#### Data extract
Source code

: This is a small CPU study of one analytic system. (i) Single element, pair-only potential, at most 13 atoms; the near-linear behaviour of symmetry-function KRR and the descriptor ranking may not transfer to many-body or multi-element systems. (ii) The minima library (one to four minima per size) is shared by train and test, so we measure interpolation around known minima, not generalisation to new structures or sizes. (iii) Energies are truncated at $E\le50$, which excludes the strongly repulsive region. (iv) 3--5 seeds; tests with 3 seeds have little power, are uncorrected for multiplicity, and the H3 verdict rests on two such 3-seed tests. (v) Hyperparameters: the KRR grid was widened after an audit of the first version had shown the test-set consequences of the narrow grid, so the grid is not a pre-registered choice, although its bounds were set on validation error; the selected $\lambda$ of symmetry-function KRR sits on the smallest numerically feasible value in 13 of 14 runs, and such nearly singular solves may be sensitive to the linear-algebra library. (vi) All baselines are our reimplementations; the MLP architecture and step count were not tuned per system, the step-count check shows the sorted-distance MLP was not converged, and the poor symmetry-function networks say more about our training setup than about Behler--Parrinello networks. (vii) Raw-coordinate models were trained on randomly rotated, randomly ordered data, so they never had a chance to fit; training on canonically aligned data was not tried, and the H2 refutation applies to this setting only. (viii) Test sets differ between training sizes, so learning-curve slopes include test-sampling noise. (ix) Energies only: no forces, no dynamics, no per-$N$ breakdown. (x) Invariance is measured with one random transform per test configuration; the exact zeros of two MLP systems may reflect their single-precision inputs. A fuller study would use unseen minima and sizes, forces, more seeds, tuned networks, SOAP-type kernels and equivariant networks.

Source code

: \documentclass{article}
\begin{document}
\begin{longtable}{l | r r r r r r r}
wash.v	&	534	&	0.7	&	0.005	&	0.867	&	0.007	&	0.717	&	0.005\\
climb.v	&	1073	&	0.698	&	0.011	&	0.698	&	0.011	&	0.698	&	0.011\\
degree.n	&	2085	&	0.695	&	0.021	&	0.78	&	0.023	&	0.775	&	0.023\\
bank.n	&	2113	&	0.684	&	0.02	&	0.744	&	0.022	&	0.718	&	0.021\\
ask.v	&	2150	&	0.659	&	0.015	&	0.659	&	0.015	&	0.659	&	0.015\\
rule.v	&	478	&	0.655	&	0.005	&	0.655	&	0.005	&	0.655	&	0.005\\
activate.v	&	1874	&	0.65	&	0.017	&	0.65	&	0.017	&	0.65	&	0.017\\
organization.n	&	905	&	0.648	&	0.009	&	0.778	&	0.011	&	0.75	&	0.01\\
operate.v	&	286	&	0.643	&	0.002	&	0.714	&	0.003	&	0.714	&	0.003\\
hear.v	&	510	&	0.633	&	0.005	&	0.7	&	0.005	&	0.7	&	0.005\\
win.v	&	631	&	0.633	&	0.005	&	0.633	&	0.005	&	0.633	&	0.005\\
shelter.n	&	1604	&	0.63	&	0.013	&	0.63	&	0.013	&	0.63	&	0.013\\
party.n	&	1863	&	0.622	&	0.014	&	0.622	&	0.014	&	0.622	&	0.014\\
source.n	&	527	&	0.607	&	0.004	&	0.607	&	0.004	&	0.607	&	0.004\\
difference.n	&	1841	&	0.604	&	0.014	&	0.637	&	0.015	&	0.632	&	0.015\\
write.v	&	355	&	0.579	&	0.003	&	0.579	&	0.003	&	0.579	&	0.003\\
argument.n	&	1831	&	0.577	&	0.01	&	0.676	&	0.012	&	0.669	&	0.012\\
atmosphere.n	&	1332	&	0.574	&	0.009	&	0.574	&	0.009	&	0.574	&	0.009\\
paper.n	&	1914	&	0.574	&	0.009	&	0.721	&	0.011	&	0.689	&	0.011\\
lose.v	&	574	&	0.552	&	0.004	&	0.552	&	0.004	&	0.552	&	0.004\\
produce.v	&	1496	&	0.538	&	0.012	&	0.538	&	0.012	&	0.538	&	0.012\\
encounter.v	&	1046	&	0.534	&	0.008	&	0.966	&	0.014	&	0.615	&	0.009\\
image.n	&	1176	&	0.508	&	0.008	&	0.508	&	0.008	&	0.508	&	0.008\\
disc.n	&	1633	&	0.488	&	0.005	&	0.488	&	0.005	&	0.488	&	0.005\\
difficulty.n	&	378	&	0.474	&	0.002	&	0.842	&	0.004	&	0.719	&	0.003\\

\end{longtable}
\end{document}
########
What the task requires: For this exercise, return every line from the data that holds the string "begin".

Written answer:
\begin{document}
\begin{longtable}{l | r r r r r r r}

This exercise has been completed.